• **Excerpts from a dataset**
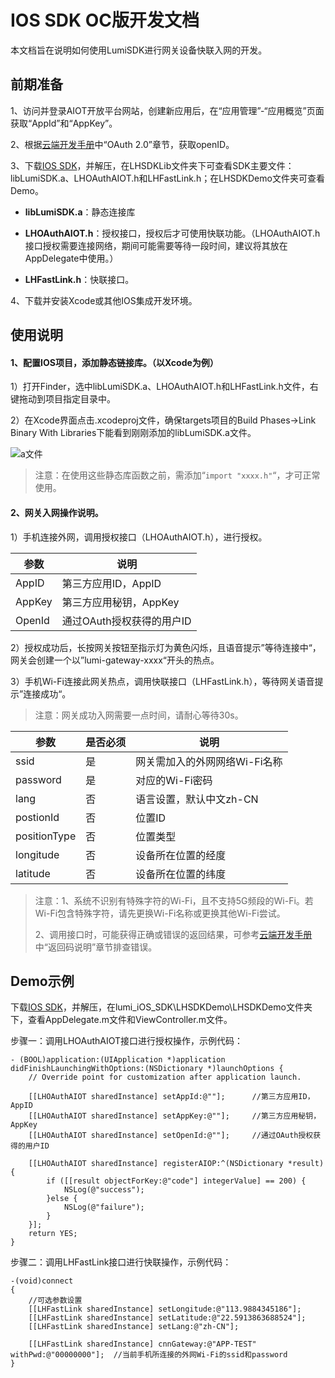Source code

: # IOS SDK OC版开发文档

本文档旨在说明如何使用LumiSDK进行网关设备快联入网的开发。



## 前期准备

1、访问并登录AIOT开放平台网站，创建新应用后，在“应用管理”-“应用概览”页面获取“AppId”和“AppKey”。

2、根据[云端开发手册](http://docs.opencloud.aqara.cn/development/cloud-development/#oauth20)中“OAuth 2.0”章节，获取openID。

3、下载[IOS SDK](http://cdn.cnbj2.fds.api.mi-img.com/cdn/aiot/sdk/aiot_sdk_fastlink_ios_v0.3.zip)，并解压，在LHSDKLib文件夹下可查看SDK主要文件：libLumiSDK.a、LHOAuthAIOT.h和LHFastLink.h；在LHSDKDemo文件夹可查看Demo。

- **libLumiSDK.a**：静态连接库


- **LHOAuthAIOT.h**：授权接口，授权后才可使用快联功能。（LHOAuthAIOT.h接口授权需要连接网络，期间可能需要等待一段时间，建议将其放在AppDelegate中使用。）
- **LHFastLink.h**：快联接口。

4、下载并安装Xcode或其他IOS集成开发环境。



## 使用说明

#### 1、配置IOS项目，添加静态链接库。（以Xcode为例）

1）打开Finder，选中libLumiSDK.a、LHOAuthAIOT.h和LHFastLink.h文件，右键拖动到项目指定目录中。

2）在Xcode界面点击.xcodeproj文件，确保targets项目的Build Phases->Link Binary With Libraries下能看到刚刚添加的libLumiSDK.a文件。

![a文件](http://cdn.cnbj2.fds.api.mi-img.com/cdn/aiot/doc-images/zh/sdk/ios-sdk.png)

> 注意：在使用这些静态库函数之前，需添加“`import "xxxx.h"`“，才可正常使用。



#### 2、网关入网操作说明。

1）手机连接外网，调用授权接口（LHOAuthAIOT.h），进行授权。

| 参数     | 说明               |
| ------ | ---------------- |
| AppID  | 第三方应用ID，AppID    |
| AppKey | 第三方应用秘钥，AppKey   |
| OpenId | 通过OAuth授权获得的用户ID |

2）授权成功后，长按网关按钮至指示灯为黄色闪烁，且语音提示”等待连接中“，网关会创建一个以”lumi-gateway-xxxx“开头的热点。

3）手机Wi-Fi连接此网关热点，调用快联接口（LHFastLink.h），等待网关语音提示”连接成功“。

> 注意：网关成功入网需要一点时间，请耐心等待30s。

| 参数           | 是否必须 | 说明                |
| ------------ | ---- | ----------------- |
| ssid         | 是    | 网关需加入的外网网络Wi-Fi名称 |
| password     | 是    | 对应的Wi-Fi密码        |
| lang         | 否    | 语言设置，默认中文zh-CN    |
| postionId    | 否    | 位置ID              |
| positionType | 否    | 位置类型              |
| longitude    | 否    | 设备所在位置的经度         |
| latitude     | 否    | 设备所在位置的纬度         |

> 注意：1、系统不识别有特殊字符的Wi-Fi，且不支持5G频段的Wi-Fi。若Wi-Fi包含特殊字符，请先更换Wi-Fi名称或更换其他Wi-Fi尝试。
>
> 2、调用接口时，可能获得正确或错误的返回结果，可参考[云端开发手册](http://docs.opencloud.aqara.cn/development/cloud-development/#_14)中“返回码说明”章节排查错误。



## Demo示例

下载[IOS SDK](http://cdn.cnbj2.fds.api.mi-img.com/cdn/aiot/sdk/aiot_sdk_fastlink_ios_v0.3.zip)，并解压，在lumi_iOS_SDK\LHSDKDemo\LHSDKDemo文件夹下，查看AppDelegate.m文件和ViewController.m文件。

步骤一：调用LHOAuthAIOT接口进行授权操作，示例代码：

```
- (BOOL)application:(UIApplication *)application didFinishLaunchingWithOptions:(NSDictionary *)launchOptions {
    // Override point for customization after application launch.
    
    [[LHOAuthAIOT sharedInstance] setAppId:@""];      //第三方应用ID，AppID
    [[LHOAuthAIOT sharedInstance] setAppKey:@""];     //第三方应用秘钥，AppKey
    [[LHOAuthAIOT sharedInstance] setOpenId:@""];     //通过OAuth授权获得的用户ID
    
    [[LHOAuthAIOT sharedInstance] registerAIOP:^(NSDictionary *result) {
        if ([[result objectForKey:@"code"] integerValue] == 200) {
            NSLog(@"success");
        }else {
            NSLog(@"failure");
        }
    }];
    return YES;
}
```

步骤二：调用LHFastLink接口进行快联操作，示例代码：

```
-(void)connect
{
    //可选参数设置
    [[LHFastLink sharedInstance] setLongitude:@"113.9884345186"];
    [[LHFastLink sharedInstance] setLatitude:@"22.5913863688524"];
    [[LHFastLink sharedInstance] setLang:@"zh-CN"];
    
    [[LHFastLink sharedInstance] cnnGateway:@"APP-TEST" withPwd:@"00000000"];  //当前手机所连接的外网Wi-Fi的ssid和password
}
```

• **Description of the task**
Write out the whole of the data exactly; the pictures stay out.

• **Answer box**
Source code

: # IOS SDK OC版开发文档

本文档旨在说明如何使用LumiSDK进行网关设备快联入网的开发。



## 前期准备

1、访问并登录AIOT开放平台网站，创建新应用后，在“应用管理”-“应用概览”页面获取“AppId”和“AppKey”。

2、根据[云端开发手册](http://docs.opencloud.aqara.cn/development/cloud-development/#oauth20)中“OAuth 2.0”章节，获取openID。

3、下载[IOS SDK](http://cdn.cnbj2.fds.api.mi-img.com/cdn/aiot/sdk/aiot_sdk_fastlink_ios_v0.3.zip)，并解压，在LHSDKLib文件夹下可查看SDK主要文件：libLumiSDK.a、LHOAuthAIOT.h和LHFastLink.h；在LHSDKDemo文件夹可查看Demo。

- **libLumiSDK.a**：静态连接库


- **LHOAuthAIOT.h**：授权接口，授权后才可使用快联功能。（LHOAuthAIOT.h接口授权需要连接网络，期间可能需要等待一段时间，建议将其放在AppDelegate中使用。）
- **LHFastLink.h**：快联接口。

4、下载并安装Xcode或其他IOS集成开发环境。



## 使用说明

#### 1、配置IOS项目，添加静态链接库。（以Xcode为例）

1）打开Finder，选中libLumiSDK.a、LHOAuthAIOT.h和LHFastLink.h文件，右键拖动到项目指定目录中。

2）在Xcode界面点击.xcodeproj文件，确保targets项目的Build Phases->Link Binary With Libraries下能看到刚刚添加的libLumiSDK.a文件。

![a文件](http://cdn.cnbj2.fds.api.mi-img.com/cdn/aiot/doc-images/zh/sdk/ios-sdk.png)

> 注意：在使用这些静态库函数之前，需添加“`import "xxxx.h"`“，才可正常使用。



#### 2、网关入网操作说明。

1）手机连接外网，调用授权接口（LHOAuthAIOT.h），进行授权。

| 参数     | 说明               |
| ------ | ---------------- |
| AppID  | 第三方应用ID，AppID    |
| AppKey | 第三方应用秘钥，AppKey   |
| OpenId | 通过OAuth授权获得的用户ID |

2）授权成功后，长按网关按钮至指示灯为黄色闪烁，且语音提示”等待连接中“，网关会创建一个以”lumi-gateway-xxxx“开头的热点。

3）手机Wi-Fi连接此网关热点，调用快联接口（LHFastLink.h），等待网关语音提示”连接成功“。

> 注意：网关成功入网需要一点时间，请耐心等待30s。

| 参数           | 是否必须 | 说明                |
| ------------ | ---- | ----------------- |
| ssid         | 是    | 网关需加入的外网网络Wi-Fi名称 |
| password     | 是    | 对应的Wi-Fi密码        |
| lang         | 否    | 语言设置，默认中文zh-CN    |
| postionId    | 否    | 位置ID              |
| positionType | 否    | 位置类型              |
| longitude    | 否    | 设备所在位置的经度         |
| latitude     | 否    | 设备所在位置的纬度         |

> 注意：1、系统不识别有特殊字符的Wi-Fi，且不支持5G频段的Wi-Fi。若Wi-Fi包含特殊字符，请先更换Wi-Fi名称或更换其他Wi-Fi尝试。
>
> 2、调用接口时，可能获得正确或错误的返回结果，可参考[云端开发手册](http://docs.opencloud.aqara.cn/development/cloud-development/#_14)中“返回码说明”章节排查错误。



## Demo示例

下载[IOS SDK](http://cdn.cnbj2.fds.api.mi-img.com/cdn/aiot/sdk/aiot_sdk_fastlink_ios_v0.3.zip)，并解压，在lumi_iOS_SDK\LHSDKDemo\LHSDKDemo文件夹下，查看AppDelegate.m文件和ViewController.m文件。

步骤一：调用LHOAuthAIOT接口进行授权操作，示例代码：

```
- (BOOL)application:(UIApplication *)application didFinishLaunchingWithOptions:(NSDictionary *)launchOptions {
    // Override point for customization after application launch.
    
    [[LHOAuthAIOT sharedInstance] setAppId:@""];      //第三方应用ID，AppID
    [[LHOAuthAIOT sharedInstance] setAppKey:@""];     //第三方应用秘钥，AppKey
    [[LHOAuthAIOT sharedInstance] setOpenId:@""];     //通过OAuth授权获得的用户ID
    
    [[LHOAuthAIOT sharedInstance] registerAIOP:^(NSDictionary *result) {
        if ([[result objectForKey:@"code"] integerValue] == 200) {
            NSLog(@"success");
        }else {
            NSLog(@"failure");
        }
    }];
    return YES;
}
```

步骤二：调用LHFastLink接口进行快联操作，示例代码：

```
-(void)connect
{
    //可选参数设置
    [[LHFastLink sharedInstance] setLongitude:@"113.9884345186"];
    [[LHFastLink sharedInstance] setLatitude:@"22.5913863688524"];
    [[LHFastLink sharedInstance] setLang:@"zh-CN"];
    
    [[LHFastLink sharedInstance] cnnGateway:@"APP-TEST" withPwd:@"00000000"];  //当前手机所连接的外网Wi-Fi的ssid和password
}
```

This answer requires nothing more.